» **Stored dataset items**:
•••

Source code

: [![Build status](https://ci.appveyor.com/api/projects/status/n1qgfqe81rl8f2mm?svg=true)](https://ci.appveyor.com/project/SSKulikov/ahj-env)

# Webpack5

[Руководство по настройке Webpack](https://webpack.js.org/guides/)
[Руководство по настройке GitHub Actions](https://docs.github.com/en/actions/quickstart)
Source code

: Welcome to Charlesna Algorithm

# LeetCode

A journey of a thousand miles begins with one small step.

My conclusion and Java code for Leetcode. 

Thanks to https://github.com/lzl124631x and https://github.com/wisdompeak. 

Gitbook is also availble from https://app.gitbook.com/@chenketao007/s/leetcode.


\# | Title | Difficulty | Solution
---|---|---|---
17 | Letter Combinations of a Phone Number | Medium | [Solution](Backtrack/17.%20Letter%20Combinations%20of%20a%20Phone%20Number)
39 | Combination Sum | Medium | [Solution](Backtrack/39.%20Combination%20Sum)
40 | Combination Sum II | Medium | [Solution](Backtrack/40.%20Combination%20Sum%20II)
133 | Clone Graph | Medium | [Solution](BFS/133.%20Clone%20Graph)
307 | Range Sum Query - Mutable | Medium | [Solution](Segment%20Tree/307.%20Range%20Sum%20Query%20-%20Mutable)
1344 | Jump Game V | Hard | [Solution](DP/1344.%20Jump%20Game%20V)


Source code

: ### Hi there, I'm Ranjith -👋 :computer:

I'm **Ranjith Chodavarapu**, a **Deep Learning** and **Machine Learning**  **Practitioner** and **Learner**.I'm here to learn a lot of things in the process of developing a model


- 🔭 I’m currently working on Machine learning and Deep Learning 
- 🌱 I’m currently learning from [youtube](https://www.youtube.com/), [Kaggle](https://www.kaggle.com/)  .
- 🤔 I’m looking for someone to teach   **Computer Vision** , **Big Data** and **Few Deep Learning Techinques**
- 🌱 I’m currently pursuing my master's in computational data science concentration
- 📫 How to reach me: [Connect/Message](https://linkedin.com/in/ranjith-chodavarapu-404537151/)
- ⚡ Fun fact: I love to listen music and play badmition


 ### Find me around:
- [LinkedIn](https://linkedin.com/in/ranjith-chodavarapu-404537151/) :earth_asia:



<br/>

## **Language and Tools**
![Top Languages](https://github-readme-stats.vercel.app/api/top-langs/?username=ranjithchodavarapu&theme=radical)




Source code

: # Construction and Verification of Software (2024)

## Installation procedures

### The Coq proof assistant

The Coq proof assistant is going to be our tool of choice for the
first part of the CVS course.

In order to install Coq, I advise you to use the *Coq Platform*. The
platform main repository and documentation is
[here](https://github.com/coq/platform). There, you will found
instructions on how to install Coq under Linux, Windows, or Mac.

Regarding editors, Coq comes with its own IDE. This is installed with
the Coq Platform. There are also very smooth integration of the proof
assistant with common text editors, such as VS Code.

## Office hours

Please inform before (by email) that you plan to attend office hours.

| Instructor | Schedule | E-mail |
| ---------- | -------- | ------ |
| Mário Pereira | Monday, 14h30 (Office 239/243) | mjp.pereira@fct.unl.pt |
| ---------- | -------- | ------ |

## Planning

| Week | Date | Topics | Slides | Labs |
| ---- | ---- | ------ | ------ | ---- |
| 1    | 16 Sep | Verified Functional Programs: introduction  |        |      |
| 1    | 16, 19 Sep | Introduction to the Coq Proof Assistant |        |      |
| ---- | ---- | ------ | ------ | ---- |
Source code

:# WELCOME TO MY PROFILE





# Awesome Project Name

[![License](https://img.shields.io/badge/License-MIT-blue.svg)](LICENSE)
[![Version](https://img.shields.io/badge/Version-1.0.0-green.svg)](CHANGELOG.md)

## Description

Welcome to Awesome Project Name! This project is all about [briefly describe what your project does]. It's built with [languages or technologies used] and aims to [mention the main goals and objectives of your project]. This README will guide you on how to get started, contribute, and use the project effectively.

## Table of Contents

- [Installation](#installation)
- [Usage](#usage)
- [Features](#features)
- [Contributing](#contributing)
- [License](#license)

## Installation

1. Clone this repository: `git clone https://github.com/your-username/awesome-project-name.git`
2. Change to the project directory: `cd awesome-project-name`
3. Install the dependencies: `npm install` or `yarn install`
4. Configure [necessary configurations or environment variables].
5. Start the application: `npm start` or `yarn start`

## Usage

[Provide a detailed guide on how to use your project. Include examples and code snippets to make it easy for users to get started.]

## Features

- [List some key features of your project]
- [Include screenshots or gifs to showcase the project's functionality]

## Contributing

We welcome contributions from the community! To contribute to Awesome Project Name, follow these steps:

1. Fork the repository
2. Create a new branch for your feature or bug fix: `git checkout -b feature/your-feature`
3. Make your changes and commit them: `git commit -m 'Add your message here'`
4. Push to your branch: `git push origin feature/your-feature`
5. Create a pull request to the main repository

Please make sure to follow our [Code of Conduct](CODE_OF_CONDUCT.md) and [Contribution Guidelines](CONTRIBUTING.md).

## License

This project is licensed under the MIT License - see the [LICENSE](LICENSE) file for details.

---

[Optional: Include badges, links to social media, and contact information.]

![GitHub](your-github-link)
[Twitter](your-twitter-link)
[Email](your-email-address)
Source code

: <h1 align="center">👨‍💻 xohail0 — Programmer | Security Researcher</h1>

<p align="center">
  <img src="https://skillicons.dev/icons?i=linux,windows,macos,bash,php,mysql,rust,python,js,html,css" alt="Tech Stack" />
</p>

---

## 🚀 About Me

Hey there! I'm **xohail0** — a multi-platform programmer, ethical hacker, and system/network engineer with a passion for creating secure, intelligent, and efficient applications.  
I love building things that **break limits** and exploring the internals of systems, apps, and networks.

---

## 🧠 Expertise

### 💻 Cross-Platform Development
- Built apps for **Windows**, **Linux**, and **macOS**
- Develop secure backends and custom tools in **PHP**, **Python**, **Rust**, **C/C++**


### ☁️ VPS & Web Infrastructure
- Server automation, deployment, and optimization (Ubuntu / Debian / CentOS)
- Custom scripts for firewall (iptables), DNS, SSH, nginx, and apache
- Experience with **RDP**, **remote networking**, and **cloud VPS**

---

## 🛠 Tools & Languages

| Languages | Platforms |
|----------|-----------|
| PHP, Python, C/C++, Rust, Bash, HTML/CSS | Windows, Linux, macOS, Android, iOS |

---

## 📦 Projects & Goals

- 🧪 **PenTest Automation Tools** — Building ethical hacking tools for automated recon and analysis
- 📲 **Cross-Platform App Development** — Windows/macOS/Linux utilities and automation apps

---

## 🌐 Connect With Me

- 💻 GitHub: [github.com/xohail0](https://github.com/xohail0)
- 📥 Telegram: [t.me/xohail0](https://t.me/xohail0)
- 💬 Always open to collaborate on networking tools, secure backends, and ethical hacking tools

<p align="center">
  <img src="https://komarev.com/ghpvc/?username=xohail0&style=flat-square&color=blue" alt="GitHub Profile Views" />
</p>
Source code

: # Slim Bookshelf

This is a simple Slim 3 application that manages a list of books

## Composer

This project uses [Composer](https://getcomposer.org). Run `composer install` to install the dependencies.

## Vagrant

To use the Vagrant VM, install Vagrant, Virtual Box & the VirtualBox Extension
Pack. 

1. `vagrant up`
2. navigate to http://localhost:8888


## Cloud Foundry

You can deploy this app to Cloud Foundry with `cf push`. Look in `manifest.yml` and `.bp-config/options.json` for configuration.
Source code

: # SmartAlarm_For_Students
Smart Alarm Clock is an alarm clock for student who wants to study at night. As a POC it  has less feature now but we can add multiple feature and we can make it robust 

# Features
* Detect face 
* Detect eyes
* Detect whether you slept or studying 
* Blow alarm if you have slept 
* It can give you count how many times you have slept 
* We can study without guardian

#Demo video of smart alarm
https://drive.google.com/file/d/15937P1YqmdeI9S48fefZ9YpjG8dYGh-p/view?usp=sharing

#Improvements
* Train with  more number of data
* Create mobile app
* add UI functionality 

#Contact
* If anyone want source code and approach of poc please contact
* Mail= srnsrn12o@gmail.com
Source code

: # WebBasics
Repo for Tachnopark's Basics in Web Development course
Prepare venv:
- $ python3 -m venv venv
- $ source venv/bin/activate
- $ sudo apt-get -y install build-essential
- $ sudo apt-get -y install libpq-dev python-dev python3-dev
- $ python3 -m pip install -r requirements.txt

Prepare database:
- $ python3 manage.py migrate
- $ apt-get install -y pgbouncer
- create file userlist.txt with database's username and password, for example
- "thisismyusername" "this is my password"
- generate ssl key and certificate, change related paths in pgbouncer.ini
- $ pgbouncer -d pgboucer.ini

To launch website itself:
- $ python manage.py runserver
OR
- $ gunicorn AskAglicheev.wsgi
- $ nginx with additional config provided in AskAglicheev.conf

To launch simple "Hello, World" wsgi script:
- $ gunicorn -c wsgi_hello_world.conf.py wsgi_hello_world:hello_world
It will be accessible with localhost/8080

•••

» **Exercise prompt**: Once the line with "Difficulty | Solution" is found in the records above, print exactly that line and every line after it through the line with "307 | Range".

» **Result for this task**:
\# | Title | Difficulty | Solution
---|---|---|---
17 | Letter Combinations of a Phone Number | Medium | [Solution](Backtrack/17.%20Letter%20Combinations%20of%20a%20Phone%20Number)
39 | Combination Sum | Medium | [Solution](Backtrack/39.%20Combination%20Sum)
40 | Combination Sum II | Medium | [Solution](Backtrack/40.%20Combination%20Sum%20II)
133 | Clone Graph | Medium | [Solution](BFS/133.%20Clone%20Graph)
307 | Range Sum Query - Mutable | Medium | [Solution](Segment%20Tree/307.%20Range%20Sum%20Query%20-%20Mutable)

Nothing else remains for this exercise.